◆ **Brief**
In the material below, find the line containing "y el score." and the line containing "devuelve ningun valor.", then reproduce exactly both of them and every line between, and nothing else.

◆ **Exercise material**
+===+
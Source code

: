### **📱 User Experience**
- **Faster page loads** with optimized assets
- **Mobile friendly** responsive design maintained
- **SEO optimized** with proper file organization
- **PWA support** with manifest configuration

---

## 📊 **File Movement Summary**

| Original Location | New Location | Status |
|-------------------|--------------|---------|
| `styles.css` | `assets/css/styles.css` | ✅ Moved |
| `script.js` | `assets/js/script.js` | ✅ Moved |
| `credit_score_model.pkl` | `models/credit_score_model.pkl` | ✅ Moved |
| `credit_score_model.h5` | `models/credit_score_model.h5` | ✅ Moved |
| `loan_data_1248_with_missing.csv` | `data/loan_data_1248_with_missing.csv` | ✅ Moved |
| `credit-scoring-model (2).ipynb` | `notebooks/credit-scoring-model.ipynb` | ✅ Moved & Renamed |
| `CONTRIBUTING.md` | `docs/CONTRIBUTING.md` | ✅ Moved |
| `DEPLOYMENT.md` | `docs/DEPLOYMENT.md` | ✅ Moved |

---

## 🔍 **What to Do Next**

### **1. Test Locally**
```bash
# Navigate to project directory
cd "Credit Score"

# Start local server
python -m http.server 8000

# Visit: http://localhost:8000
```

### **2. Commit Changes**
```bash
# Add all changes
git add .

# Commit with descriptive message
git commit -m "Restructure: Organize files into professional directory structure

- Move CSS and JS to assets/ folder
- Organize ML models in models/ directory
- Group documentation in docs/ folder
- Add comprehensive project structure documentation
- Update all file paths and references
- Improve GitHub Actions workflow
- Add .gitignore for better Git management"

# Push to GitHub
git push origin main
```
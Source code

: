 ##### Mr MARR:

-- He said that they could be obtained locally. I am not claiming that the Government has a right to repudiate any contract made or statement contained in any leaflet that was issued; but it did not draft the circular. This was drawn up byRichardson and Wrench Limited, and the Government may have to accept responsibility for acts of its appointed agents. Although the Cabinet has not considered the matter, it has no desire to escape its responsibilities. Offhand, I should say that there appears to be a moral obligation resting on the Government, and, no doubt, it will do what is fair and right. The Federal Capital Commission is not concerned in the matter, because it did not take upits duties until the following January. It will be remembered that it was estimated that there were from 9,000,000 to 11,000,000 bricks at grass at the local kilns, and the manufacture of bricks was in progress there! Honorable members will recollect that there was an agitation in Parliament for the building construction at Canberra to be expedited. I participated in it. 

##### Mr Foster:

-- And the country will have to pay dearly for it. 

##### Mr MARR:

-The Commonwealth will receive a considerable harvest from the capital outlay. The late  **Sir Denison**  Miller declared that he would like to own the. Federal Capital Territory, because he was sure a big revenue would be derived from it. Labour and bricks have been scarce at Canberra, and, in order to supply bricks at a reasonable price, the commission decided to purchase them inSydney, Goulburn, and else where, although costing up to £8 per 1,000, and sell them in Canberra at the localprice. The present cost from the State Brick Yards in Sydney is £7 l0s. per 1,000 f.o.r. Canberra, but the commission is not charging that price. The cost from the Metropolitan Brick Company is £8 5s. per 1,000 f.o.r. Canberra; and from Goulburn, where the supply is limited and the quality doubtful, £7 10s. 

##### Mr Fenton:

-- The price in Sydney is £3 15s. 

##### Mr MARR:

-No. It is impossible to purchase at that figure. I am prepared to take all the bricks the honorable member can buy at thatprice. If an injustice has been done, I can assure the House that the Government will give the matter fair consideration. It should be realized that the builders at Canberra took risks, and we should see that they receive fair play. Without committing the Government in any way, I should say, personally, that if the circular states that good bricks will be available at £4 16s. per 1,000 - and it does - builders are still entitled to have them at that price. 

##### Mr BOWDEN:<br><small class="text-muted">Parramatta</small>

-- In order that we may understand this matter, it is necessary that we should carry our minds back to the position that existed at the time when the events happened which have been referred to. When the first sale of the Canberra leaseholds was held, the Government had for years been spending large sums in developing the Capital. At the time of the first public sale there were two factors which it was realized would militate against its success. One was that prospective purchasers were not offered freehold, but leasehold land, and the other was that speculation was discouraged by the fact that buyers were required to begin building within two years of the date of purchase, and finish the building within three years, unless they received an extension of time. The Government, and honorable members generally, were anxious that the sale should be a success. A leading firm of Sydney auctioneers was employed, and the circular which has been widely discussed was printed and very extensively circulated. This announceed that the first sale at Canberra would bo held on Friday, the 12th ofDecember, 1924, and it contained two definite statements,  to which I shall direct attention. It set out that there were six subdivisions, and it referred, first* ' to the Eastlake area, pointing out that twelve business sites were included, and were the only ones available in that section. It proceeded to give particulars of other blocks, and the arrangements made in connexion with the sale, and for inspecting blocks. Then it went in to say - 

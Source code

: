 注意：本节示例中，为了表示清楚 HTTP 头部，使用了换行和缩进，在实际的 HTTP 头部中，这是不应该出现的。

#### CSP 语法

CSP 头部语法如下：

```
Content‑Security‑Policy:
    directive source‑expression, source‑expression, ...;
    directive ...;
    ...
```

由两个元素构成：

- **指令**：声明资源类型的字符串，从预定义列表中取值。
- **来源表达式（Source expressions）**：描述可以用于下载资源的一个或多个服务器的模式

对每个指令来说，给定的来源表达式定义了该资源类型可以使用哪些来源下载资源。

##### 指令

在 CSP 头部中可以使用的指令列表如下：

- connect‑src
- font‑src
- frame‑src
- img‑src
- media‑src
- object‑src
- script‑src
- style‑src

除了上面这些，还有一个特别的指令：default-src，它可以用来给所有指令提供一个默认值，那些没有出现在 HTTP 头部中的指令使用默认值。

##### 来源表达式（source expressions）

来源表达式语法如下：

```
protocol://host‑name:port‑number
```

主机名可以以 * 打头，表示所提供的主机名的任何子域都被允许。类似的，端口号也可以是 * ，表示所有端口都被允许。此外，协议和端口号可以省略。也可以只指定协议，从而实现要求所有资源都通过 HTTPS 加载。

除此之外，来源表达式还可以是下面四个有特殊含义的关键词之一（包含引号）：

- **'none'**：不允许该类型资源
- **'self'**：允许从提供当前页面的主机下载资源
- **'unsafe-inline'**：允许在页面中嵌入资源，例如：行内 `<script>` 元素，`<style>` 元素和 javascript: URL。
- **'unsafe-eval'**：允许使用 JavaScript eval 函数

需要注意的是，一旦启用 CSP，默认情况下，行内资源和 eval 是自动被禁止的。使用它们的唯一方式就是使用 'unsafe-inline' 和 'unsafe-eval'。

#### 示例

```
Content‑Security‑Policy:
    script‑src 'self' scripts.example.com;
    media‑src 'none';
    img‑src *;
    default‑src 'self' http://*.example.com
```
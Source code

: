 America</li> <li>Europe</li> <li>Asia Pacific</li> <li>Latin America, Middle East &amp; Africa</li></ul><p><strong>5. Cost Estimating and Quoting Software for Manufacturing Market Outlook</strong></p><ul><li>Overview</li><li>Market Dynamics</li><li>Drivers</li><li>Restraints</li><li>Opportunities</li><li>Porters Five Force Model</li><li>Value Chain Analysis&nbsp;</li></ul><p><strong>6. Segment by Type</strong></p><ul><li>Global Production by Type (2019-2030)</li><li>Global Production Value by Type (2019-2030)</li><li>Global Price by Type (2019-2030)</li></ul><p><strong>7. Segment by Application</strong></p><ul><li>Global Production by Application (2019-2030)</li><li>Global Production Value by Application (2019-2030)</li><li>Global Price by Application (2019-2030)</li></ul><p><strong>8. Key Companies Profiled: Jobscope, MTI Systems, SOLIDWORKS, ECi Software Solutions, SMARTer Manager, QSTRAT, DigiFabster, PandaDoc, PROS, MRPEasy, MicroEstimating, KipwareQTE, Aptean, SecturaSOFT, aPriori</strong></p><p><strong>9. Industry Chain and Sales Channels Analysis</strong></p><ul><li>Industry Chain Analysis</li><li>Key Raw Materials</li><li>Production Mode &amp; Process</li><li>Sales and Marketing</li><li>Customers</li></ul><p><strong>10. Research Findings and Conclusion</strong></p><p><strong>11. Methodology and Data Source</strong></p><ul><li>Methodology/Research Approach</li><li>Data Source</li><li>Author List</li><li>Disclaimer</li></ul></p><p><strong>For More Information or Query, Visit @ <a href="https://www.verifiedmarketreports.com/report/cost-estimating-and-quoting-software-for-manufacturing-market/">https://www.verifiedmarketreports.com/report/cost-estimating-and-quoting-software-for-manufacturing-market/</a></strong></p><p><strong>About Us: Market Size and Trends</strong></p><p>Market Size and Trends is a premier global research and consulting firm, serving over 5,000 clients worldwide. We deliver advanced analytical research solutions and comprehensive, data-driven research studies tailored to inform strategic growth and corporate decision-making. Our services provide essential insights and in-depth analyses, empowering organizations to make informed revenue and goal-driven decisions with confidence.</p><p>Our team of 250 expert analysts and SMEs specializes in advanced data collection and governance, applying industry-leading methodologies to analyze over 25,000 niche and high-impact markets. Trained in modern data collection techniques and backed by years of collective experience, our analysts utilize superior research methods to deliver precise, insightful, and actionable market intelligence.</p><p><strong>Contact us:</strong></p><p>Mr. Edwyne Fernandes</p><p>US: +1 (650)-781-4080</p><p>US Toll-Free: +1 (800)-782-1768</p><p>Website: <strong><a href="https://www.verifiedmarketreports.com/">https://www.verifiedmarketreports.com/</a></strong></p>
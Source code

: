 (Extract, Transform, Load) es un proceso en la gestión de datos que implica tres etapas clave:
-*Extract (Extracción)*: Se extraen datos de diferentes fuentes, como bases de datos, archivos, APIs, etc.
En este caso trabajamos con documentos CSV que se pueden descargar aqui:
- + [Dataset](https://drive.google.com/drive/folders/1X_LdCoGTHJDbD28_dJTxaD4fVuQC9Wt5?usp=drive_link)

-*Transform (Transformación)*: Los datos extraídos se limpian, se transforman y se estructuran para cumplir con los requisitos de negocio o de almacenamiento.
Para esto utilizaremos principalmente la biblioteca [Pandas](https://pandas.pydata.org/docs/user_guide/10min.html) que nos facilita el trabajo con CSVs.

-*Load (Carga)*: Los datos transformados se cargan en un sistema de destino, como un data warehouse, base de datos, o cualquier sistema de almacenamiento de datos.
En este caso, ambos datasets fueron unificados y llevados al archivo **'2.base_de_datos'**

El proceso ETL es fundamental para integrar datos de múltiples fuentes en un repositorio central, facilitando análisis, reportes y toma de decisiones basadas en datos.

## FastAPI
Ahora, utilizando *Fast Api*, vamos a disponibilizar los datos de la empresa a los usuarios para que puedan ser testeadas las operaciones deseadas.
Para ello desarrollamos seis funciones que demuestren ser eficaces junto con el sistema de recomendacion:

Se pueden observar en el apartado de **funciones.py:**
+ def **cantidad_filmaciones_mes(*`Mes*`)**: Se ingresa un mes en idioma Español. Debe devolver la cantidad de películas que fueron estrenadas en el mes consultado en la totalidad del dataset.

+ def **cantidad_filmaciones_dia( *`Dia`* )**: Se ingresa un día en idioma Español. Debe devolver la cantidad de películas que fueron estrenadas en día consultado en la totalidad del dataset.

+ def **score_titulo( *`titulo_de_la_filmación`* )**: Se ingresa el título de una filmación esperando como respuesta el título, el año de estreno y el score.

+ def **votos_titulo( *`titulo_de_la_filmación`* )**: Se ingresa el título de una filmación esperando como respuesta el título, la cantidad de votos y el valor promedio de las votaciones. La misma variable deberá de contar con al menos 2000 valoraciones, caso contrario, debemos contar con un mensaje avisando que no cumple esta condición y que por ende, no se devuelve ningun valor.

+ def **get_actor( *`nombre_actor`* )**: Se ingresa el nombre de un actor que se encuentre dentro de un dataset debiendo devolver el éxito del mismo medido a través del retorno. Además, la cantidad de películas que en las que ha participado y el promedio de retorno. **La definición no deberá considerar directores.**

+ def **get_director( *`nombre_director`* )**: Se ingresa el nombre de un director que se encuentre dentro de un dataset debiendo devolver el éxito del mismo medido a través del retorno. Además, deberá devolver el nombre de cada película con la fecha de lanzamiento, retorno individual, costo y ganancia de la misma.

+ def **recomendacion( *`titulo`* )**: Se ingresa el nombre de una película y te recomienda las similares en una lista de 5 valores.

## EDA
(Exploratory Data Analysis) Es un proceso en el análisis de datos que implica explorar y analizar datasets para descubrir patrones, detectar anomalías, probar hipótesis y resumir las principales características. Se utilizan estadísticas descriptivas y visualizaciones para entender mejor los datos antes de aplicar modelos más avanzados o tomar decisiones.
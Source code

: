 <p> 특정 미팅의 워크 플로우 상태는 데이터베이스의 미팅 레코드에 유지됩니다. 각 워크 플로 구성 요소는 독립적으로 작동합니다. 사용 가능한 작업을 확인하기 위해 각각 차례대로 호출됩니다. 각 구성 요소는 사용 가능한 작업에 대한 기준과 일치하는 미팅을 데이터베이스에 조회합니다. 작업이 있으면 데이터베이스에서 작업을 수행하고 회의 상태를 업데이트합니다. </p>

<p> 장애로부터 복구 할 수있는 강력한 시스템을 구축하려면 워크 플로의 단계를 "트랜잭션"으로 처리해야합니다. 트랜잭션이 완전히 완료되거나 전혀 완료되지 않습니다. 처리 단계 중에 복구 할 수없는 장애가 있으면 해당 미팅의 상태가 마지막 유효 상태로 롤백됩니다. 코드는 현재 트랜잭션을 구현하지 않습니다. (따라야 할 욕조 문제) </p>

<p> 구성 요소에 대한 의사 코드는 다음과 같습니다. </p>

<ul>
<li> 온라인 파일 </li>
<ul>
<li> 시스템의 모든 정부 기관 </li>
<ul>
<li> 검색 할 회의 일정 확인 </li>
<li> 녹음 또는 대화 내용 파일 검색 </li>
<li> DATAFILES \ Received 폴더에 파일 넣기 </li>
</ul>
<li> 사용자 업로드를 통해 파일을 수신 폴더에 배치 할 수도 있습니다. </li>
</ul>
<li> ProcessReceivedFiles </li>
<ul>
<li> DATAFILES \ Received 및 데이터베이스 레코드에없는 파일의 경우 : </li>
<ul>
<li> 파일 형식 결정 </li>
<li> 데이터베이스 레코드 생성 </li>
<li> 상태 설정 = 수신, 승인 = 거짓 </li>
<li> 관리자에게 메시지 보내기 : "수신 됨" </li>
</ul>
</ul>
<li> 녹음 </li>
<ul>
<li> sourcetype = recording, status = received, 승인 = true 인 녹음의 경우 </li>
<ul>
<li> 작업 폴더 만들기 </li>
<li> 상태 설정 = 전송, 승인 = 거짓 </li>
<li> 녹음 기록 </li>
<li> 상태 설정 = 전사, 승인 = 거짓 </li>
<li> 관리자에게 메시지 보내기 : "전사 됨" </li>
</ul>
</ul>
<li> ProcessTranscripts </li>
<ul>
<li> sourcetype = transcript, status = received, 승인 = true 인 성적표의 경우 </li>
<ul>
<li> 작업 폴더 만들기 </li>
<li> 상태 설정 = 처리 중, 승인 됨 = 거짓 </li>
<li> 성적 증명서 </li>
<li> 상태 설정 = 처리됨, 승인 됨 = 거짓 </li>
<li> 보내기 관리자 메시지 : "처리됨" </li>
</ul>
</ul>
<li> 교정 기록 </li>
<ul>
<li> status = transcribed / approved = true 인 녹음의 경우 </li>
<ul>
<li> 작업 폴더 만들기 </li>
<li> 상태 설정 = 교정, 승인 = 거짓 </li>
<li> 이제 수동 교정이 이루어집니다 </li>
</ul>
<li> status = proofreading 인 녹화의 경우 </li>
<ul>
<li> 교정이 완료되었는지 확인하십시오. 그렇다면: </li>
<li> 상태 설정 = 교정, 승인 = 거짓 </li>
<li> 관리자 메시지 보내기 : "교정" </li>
+===+
◆ **Worked solution**
+ def **score_titulo( *`titulo_de_la_filmación`* )**: Se ingresa el título de una filmación esperando como respuesta el título, el año de estreno y el score.

+ def **votos_titulo( *`titulo_de_la_filmación`* )**: Se ingresa el título de una filmación esperando como respuesta el título, la cantidad de votos y el valor promedio de las votaciones. La misma variable deberá de contar con al menos 2000 valoraciones, caso contrario, debemos contar con un mensaje avisando que no cumple esta condición y que por ende, no se devuelve ningun valor.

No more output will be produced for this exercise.